Variational autoencoders

Variational autoencoders (VAEs) are probabilistic generative models that represent the joint distribution $p(x, z)$ of data $x$ and latent variables $z$. The latent variables control the data-generating process, but we cannot directly observe them. In VAEs, the evidence $p(x\vert \theta)$ is computed by marginalizing over the latent variables:

\[p(x \vert \phi) = \int p(x \vert z, \phi) p(z)dz\]

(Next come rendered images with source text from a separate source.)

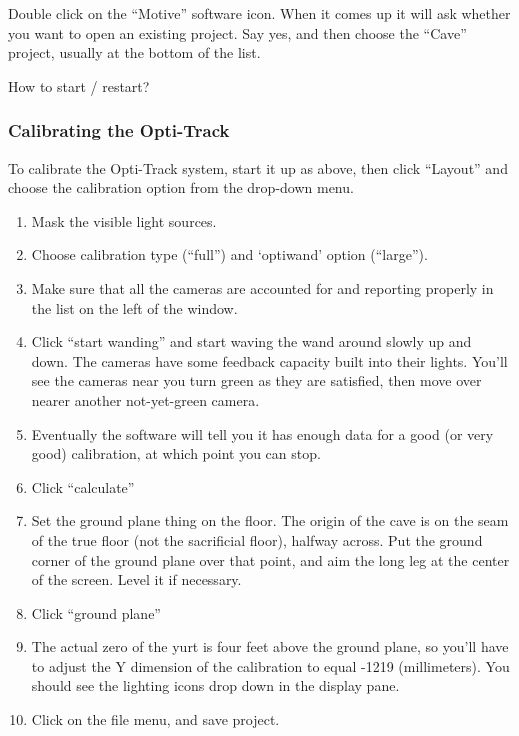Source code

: \documentclass[11pt]{article}
\begin{document}
Double click on the ``Motive'' software icon.  When it comes up it
will ask whether you want to open an existing project.  Say yes, and
then choose the ``Cave'' project, usually at the bottom of the list.


How to start / restart?

\subsubsection{Calibrating the Opti-Track}

To calibrate the Opti-Track system, start it up as above, then click
``Layout'' and choose the calibration option from the drop-down menu.

\begin{enumerate}

\item Mask the visible light sources.

\item Choose calibration type (``full'') and `optiwand' option
  (``large''). 

\item Make sure that all the cameras are accounted for and reporting
  properly in the list on the left of the window.

\item Click ``start wanding'' and start waving the wand around slowly
  up and down.  The cameras have some feedback capacity built into
  their lights.  You'll see the cameras near you turn green as they
  are satisfied, then move over nearer another not-yet-green camera.

\item Eventually the software will tell you it has enough data for a
  good (or very good) calibration, at which point you can stop.

\item Click ``calculate''

\item Set the ground plane thing on the floor.  The origin of the cave is on
  the seam of the true floor (not the sacrificial floor), halfway
  across.  Put the ground corner of the ground plane over that point,
  and aim the long leg at the center of the screen.  Level it if
  necessary.

\item Click ``ground plane''

\item The actual zero of the yurt is four feet above the ground plane,
  so you'll have to adjust the Y dimension of the calibration to equal
  -1219 (millimeters).  You should see the lighting icons drop down in
  the display pane.

\item Click on the file menu, and save project.

\end{enumerate}
\end{document}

This decomposition into the prior $p(x)$ and posterior $p(x\vert z, \phi)$ is powerful because even if both distributions are relatively simple, their combination can capture a complex data distribution $p(x \vert \phi)$. Typically, both are the multivariate Normal. For instance, $p(x) = \text{Norm}_x \big[0, I\big]$ and $p(x \vert z, \phi) = \text{Norm}_x \big[\mu, \sigma^2I\big]$ where the mean $\mu$ is predicted by a neural network $f(z, \phi)$, representing the important aspects of data, while $\sigma I$ accounts for the noise, the remaining unexplainable variation.

\[\gray p(x \vert \phi) = \int \Norm \mu {\sigma^2 I}\Norm 0 I dz\]

This can be viewed as an infinite mixture of Gaussians with different means. To train the network, we aim to maximize the log-likelihood:

\[\hat\phi = \argmax \phi \Big[\sum_i \log p(x_i \vert \phi)\Big]\]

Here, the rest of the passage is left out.